ASSIGNED TASK
The required lines are those that contain "textbf"; pull them out of the data and copy them.

INFORMATION

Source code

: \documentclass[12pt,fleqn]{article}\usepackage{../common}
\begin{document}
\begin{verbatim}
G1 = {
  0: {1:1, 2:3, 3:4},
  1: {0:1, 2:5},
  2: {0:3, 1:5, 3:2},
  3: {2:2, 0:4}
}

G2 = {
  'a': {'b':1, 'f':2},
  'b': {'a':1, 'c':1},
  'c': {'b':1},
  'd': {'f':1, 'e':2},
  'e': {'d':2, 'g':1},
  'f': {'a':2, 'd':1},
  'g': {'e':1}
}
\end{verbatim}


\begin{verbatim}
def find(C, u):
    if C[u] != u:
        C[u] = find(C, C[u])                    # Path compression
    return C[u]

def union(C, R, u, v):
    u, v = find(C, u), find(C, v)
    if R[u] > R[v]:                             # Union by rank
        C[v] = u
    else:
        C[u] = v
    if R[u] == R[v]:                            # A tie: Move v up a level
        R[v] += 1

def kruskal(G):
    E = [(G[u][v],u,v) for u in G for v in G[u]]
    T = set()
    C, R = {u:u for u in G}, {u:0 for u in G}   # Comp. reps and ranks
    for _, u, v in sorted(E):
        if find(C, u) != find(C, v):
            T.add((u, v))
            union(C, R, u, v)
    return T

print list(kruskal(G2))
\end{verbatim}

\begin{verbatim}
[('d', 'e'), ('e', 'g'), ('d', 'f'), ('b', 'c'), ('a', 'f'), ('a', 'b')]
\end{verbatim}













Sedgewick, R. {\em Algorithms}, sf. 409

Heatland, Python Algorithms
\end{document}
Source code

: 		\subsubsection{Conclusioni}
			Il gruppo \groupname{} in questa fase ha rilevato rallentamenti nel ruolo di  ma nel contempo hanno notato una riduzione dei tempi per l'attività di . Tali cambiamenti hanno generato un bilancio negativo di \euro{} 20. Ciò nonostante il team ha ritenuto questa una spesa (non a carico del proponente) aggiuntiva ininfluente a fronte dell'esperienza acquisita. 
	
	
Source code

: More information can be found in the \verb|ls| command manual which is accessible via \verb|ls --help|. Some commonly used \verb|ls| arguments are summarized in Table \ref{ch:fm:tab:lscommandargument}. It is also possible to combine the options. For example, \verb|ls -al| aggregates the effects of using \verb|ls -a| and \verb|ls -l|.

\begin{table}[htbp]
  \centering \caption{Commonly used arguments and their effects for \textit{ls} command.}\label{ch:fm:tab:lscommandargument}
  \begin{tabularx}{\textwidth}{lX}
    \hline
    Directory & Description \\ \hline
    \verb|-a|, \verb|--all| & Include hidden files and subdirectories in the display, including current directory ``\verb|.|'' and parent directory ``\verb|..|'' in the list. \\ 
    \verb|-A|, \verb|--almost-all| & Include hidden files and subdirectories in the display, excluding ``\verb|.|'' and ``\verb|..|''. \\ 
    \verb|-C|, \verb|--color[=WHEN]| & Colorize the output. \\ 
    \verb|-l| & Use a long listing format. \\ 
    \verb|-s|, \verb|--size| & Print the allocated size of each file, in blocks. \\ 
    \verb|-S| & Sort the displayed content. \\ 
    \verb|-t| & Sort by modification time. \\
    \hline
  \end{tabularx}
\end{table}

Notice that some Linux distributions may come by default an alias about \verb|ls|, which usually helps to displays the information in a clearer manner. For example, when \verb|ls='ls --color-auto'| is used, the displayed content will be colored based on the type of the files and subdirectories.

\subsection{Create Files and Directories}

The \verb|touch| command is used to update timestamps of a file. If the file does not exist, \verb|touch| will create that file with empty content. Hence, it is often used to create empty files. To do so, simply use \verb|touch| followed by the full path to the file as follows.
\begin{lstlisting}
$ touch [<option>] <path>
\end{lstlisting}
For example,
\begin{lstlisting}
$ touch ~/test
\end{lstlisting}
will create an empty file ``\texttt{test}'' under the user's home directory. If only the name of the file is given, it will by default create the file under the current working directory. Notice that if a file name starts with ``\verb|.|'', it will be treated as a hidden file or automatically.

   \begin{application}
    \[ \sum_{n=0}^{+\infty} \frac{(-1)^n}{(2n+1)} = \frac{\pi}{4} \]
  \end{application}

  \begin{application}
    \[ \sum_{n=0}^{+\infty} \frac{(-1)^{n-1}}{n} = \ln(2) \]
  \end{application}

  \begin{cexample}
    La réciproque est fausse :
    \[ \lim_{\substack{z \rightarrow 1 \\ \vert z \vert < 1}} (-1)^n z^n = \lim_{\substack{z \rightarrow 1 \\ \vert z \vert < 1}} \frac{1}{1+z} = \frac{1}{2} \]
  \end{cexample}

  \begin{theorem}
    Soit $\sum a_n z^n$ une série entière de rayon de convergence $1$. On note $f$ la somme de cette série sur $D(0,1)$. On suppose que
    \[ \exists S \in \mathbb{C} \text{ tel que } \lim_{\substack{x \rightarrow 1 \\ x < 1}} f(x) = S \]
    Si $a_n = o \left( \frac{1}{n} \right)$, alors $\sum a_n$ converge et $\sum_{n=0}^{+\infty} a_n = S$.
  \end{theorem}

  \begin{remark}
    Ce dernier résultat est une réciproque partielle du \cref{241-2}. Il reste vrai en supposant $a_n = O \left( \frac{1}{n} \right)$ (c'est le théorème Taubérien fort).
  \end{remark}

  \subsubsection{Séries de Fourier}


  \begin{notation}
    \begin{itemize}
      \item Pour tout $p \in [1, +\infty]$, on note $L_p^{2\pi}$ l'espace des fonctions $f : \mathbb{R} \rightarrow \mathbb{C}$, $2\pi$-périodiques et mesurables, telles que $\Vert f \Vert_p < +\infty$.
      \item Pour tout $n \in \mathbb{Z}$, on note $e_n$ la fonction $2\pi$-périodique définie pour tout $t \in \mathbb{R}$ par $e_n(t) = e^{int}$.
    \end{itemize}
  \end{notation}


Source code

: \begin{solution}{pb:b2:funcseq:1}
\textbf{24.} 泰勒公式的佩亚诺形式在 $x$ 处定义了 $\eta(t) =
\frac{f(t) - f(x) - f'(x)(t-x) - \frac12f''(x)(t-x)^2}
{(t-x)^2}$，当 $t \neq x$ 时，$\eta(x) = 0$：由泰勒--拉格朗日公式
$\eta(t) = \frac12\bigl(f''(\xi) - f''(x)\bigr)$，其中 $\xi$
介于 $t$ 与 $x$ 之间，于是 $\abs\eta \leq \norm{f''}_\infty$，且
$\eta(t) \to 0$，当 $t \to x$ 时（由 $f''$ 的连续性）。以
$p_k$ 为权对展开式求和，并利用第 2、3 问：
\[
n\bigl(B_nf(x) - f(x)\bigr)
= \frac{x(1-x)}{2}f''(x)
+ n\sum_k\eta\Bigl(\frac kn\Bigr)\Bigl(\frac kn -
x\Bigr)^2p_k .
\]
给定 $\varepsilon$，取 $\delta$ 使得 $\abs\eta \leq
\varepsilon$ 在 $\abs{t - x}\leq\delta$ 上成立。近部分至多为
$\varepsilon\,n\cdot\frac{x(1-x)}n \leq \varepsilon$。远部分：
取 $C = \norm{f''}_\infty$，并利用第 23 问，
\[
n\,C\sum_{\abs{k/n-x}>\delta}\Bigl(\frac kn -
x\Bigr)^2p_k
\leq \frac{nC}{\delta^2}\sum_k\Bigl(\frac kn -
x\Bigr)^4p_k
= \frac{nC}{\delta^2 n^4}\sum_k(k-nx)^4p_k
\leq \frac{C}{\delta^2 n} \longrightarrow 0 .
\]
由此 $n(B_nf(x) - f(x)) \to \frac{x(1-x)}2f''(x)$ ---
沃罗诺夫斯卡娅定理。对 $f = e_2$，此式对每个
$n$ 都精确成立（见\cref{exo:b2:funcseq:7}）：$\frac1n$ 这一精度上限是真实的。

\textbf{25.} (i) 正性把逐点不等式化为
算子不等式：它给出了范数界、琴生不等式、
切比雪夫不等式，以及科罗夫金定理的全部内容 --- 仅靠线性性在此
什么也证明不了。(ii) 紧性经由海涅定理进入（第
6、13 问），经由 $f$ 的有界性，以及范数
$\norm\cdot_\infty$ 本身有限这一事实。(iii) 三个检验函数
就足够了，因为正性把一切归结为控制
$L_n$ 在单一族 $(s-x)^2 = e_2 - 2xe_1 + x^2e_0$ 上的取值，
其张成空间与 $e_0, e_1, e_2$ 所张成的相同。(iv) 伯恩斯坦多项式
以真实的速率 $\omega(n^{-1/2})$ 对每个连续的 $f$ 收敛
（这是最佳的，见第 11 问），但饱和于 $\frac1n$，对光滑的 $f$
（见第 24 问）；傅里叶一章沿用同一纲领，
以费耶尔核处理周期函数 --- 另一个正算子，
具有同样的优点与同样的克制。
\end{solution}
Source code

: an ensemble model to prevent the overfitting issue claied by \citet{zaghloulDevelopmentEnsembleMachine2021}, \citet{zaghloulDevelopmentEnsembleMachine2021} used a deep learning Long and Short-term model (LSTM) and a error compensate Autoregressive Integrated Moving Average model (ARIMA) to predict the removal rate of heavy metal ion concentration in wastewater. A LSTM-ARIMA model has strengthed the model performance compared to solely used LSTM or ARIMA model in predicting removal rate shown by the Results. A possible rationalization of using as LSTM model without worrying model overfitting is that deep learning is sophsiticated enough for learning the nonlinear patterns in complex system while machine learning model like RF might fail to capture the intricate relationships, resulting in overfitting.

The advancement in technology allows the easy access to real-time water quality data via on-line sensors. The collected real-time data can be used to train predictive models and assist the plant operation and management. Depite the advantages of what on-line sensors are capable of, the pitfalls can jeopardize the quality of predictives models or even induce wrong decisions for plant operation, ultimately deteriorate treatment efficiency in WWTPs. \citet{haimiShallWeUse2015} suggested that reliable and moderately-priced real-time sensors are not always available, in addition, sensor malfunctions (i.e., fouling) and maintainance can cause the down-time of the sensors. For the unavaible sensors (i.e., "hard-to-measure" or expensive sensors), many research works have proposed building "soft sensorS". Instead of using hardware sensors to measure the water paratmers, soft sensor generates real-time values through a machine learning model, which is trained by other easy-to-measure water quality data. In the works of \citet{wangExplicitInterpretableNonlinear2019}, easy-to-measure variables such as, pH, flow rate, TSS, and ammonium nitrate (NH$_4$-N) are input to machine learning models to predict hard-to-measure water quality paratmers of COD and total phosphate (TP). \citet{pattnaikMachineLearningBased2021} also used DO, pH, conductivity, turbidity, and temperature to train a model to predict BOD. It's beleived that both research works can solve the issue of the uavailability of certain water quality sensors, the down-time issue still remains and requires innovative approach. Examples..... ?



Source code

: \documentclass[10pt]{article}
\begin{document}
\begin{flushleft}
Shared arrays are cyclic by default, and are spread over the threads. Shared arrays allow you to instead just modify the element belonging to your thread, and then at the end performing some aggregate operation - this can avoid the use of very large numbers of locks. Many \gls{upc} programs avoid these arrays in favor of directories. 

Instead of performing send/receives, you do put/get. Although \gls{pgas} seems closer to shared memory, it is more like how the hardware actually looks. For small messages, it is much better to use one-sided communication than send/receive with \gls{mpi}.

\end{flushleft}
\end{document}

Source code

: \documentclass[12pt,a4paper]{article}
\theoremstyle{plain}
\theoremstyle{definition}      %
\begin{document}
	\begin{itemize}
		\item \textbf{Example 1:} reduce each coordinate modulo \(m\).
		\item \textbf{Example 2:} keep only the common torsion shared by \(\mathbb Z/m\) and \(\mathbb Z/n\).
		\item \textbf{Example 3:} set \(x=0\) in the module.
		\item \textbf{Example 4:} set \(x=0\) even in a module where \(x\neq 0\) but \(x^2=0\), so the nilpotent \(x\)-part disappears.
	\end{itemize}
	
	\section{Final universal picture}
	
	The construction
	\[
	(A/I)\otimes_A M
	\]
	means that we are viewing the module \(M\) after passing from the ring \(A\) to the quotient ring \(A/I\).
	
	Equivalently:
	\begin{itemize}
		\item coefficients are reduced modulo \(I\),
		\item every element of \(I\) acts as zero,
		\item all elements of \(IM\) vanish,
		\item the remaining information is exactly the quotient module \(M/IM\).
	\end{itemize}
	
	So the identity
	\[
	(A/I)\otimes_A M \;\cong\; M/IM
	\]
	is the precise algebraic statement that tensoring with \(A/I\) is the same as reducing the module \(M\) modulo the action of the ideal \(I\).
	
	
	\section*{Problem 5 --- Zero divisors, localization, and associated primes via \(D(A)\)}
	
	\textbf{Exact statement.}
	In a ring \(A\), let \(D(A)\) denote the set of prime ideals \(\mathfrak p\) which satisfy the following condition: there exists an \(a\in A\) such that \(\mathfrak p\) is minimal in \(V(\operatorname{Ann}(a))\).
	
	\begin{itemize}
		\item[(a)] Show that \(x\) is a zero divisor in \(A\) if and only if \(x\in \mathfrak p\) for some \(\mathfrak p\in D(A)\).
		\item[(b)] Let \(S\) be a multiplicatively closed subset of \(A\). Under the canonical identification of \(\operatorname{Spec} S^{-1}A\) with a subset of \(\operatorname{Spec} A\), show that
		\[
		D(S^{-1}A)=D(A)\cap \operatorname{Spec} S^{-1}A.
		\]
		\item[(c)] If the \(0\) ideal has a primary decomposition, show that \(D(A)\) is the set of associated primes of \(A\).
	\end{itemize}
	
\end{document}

SOLUTION TO THIS EXERCISE
\textbf{24.} 泰勒公式的佩亚诺形式在 $x$ 处定义了 $\eta(t) =
\textbf{25.} (i) 正性把逐点不等式化为
		\item \textbf{Example 1:} reduce each coordinate modulo \(m\).
		\item \textbf{Example 2:} keep only the common torsion shared by \(\mathbb Z/m\) and \(\mathbb Z/n\).
		\item \textbf{Example 3:} set \(x=0\) in the module.
		\item \textbf{Example 4:} set \(x=0\) even in a module where \(x\neq 0\) but \(x^2=0\), so the nilpotent \(x\)-part disappears.
	\textbf{Exact statement.}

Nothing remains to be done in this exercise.